• _Exercise materials_
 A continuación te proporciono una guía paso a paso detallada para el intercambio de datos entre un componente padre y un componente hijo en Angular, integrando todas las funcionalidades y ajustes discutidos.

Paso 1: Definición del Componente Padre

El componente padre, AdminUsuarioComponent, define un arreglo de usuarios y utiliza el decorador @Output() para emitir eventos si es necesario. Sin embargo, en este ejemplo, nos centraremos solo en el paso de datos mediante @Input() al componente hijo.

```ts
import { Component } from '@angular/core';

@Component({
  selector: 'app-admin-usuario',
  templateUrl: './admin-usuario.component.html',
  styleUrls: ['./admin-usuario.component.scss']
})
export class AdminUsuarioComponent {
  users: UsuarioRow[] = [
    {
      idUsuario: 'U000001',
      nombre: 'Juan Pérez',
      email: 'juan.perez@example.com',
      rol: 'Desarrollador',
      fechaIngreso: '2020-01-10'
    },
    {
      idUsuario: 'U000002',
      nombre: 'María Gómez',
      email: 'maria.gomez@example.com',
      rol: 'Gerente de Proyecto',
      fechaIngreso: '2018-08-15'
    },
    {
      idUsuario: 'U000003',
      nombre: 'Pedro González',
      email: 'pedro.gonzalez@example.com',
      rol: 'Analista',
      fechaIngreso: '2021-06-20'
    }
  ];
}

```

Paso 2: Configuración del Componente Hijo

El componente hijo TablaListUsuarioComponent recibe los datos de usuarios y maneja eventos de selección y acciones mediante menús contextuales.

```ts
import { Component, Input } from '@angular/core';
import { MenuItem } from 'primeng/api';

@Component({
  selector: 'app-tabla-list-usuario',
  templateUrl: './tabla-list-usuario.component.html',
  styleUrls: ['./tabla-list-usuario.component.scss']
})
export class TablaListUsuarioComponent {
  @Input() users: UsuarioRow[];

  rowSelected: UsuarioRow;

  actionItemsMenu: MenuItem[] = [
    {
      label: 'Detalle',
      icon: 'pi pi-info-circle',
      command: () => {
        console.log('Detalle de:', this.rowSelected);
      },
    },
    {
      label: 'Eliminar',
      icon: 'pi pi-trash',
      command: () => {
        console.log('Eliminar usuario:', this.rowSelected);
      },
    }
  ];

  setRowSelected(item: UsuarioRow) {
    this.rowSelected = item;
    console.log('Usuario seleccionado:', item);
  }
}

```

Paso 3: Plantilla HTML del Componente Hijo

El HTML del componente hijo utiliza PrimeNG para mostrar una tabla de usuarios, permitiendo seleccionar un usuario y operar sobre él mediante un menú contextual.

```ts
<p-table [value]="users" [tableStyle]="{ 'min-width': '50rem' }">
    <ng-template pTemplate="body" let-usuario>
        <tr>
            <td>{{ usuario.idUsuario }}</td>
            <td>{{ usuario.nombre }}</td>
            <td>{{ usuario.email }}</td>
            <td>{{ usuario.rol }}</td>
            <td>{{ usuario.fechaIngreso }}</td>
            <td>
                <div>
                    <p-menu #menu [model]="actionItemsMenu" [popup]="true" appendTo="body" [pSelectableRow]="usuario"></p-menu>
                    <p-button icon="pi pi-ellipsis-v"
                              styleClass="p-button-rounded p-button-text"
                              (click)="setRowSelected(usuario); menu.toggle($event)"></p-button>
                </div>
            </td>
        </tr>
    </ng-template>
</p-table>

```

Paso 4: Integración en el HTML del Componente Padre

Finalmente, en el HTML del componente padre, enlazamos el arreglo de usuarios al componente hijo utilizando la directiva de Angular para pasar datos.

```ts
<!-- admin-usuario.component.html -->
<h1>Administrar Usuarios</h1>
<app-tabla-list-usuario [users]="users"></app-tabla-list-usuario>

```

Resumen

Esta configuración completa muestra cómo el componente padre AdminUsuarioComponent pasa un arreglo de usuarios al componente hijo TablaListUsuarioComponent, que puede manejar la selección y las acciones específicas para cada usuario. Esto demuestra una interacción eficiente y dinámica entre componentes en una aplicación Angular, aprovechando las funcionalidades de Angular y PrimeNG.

• _Try it_
Look through the entries above and report each line where the string "button" occurs.

• _Output for this exercise_
                    <p-button icon="pi pi-ellipsis-v"
                              styleClass="p-button-rounded p-button-text"
                              (click)="setRowSelected(usuario); menu.toggle($event)"></p-button>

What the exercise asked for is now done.